● PROBLEM DETAILS:
With the line that contains "## ステップ 3: Math CHOP で position を動画用に変換" as the final line, return every line from the start of the data below exactly.

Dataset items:
-.-.-
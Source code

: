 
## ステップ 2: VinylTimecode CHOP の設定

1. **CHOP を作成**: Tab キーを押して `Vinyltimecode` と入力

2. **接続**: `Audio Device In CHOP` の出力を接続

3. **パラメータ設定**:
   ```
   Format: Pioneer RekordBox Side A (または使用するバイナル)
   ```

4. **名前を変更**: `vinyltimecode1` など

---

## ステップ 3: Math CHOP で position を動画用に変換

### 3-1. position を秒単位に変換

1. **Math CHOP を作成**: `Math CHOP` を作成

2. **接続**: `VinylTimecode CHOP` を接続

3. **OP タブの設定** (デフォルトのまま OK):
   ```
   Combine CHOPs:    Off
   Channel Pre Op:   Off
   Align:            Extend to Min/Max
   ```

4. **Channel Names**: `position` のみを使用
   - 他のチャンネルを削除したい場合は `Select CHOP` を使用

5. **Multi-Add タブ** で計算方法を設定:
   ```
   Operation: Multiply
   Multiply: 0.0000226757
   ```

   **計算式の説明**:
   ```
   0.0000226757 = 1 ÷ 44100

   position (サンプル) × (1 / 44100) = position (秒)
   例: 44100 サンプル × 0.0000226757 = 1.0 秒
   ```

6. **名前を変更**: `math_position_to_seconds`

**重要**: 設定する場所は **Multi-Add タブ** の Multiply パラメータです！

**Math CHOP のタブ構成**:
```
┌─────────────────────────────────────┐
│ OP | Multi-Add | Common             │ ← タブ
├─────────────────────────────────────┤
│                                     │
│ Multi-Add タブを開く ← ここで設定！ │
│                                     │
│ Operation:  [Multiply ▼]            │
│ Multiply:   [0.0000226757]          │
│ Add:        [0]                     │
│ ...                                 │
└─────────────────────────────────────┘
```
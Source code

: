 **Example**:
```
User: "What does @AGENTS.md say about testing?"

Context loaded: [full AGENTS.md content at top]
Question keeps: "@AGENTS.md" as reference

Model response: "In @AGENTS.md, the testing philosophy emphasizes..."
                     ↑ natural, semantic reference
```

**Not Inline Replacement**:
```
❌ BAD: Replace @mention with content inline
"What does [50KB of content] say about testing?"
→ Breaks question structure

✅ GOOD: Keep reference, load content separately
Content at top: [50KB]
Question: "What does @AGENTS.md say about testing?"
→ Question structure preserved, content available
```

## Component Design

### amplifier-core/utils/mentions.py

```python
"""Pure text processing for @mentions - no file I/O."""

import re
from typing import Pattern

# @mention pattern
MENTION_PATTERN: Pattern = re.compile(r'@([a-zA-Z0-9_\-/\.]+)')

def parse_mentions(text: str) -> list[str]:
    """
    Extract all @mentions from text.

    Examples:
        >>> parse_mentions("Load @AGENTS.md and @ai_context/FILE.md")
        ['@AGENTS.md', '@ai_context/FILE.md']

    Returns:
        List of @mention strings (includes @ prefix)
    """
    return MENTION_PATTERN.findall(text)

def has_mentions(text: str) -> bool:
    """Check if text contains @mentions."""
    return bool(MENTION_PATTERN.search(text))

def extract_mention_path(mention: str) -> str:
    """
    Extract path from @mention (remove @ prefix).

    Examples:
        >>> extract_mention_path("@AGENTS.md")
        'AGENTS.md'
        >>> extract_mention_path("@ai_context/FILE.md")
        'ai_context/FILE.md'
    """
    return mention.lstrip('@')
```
-.-.-
● EXPECTED ANSWER:
Source code

: 
## ステップ 2: VinylTimecode CHOP の設定

1. **CHOP を作成**: Tab キーを押して `Vinyltimecode` と入力

2. **接続**: `Audio Device In CHOP` の出力を接続

3. **パラメータ設定**:
   ```
   Format: Pioneer RekordBox Side A (または使用するバイナル)
   ```

4. **名前を変更**: `vinyltimecode1` など

---

## ステップ 3: Math CHOP で position を動画用に変換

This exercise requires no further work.